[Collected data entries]
───
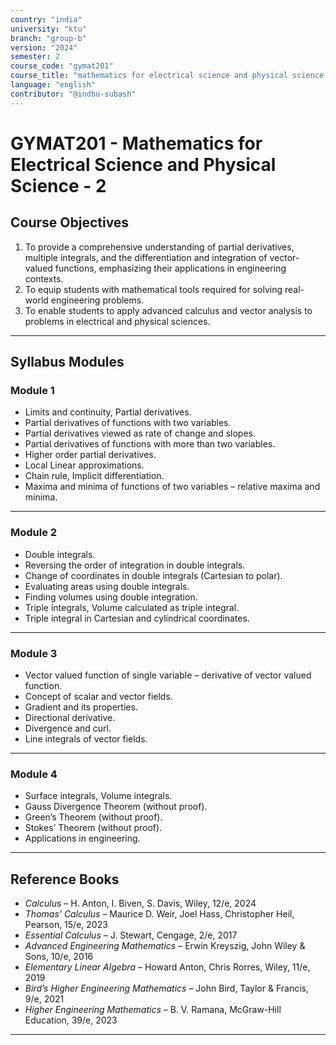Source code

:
 ```yaml
---
country: "india"
university: "ktu"
branch: "group-b"
version: "2024"
semester: 2
course_code: "gymat201"
course_title: "mathematics for electrical science and physical science - 2"
language: "english"
contributor: "@indhu-subash"
---
```


# GYMAT201 - Mathematics for Electrical Science and Physical Science - 2  

## Course Objectives  

1. To provide a comprehensive understanding of partial derivatives, multiple integrals, and the differentiation and integration of vector-valued functions, emphasizing their applications in engineering contexts.  
2. To equip students with mathematical tools required for solving real-world engineering problems.  
3. To enable students to apply advanced calculus and vector analysis to problems in electrical and physical sciences.  

---

## Syllabus Modules  

### Module 1  
- Limits and continuity, Partial derivatives.  
- Partial derivatives of functions with two variables.  
- Partial derivatives viewed as rate of change and slopes.  
- Partial derivatives of functions with more than two variables.  
- Higher order partial derivatives.  
- Local Linear approximations.  
- Chain rule, Implicit differentiation.  
- Maxima and minima of functions of two variables – relative maxima and minima.  

---

### Module 2  
- Double integrals.  
- Reversing the order of integration in double integrals.  
- Change of coordinates in double integrals (Cartesian to polar).  
- Evaluating areas using double integrals.  
- Finding volumes using double integration.  
- Triple integrals, Volume calculated as triple integral.  
- Triple integral in Cartesian and cylindrical coordinates.  

---

### Module 3  
- Vector valued function of single variable – derivative of vector valued function.  
- Concept of scalar and vector fields.  
- Gradient and its properties.  
- Directional derivative.  
- Divergence and curl.  
- Line integrals of vector fields.  

---

### Module 4  
- Surface integrals, Volume integrals.  
- Gauss Divergence Theorem (without proof).  
- Green’s Theorem (without proof).  
- Stokes’ Theorem (without proof).  
- Applications in engineering.  

---

## Reference Books  

- *Calculus* – H. Anton, I. Biven, S. Davis, Wiley, 12/e, 2024  
- *Thomas' Calculus* – Maurice D. Weir, Joel Hass, Christopher Heil, Pearson, 15/e, 2023  
- *Essential Calculus* – J. Stewart, Cengage, 2/e, 2017  
- *Advanced Engineering Mathematics* – Erwin Kreyszig, John Wiley & Sons, 10/e, 2016  
- *Elementary Linear Algebra* – Howard Anton, Chris Rorres, Wiley, 11/e, 2019  
- *Bird’s Higher Engineering Mathematics* – John Bird, Taylor & Francis, 9/e, 2021  
- *Higher Engineering Mathematics* – B. V. Ramana, McGraw-Hill Education, 39/e, 2023  

---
───
Aim of the exercise
Return word for word the lines above from the line with "2. To equip" to the line with "- Line integrals of vector fields.", including both and leaving out all others.

Answer area
2. To equip students with mathematical tools required for solving real-world engineering problems.  
3. To enable students to apply advanced calculus and vector analysis to problems in electrical and physical sciences.  

---

## Syllabus Modules  

### Module 1  
- Limits and continuity, Partial derivatives.  
- Partial derivatives of functions with two variables.  
- Partial derivatives viewed as rate of change and slopes.  
- Partial derivatives of functions with more than two variables.  
- Higher order partial derivatives.  
- Local Linear approximations.  
- Chain rule, Implicit differentiation.  
- Maxima and minima of functions of two variables – relative maxima and minima.  

---

### Module 2  
- Double integrals.  
- Reversing the order of integration in double integrals.  
- Change of coordinates in double integrals (Cartesian to polar).  
- Evaluating areas using double integrals.  
- Finding volumes using double integration.  
- Triple integrals, Volume calculated as triple integral.  
- Triple integral in Cartesian and cylindrical coordinates.  

---

### Module 3  
- Vector valued function of single variable – derivative of vector valued function.  
- Concept of scalar and vector fields.  
- Gradient and its properties.  
- Directional derivative.  
- Divergence and curl.  
- Line integrals of vector fields.  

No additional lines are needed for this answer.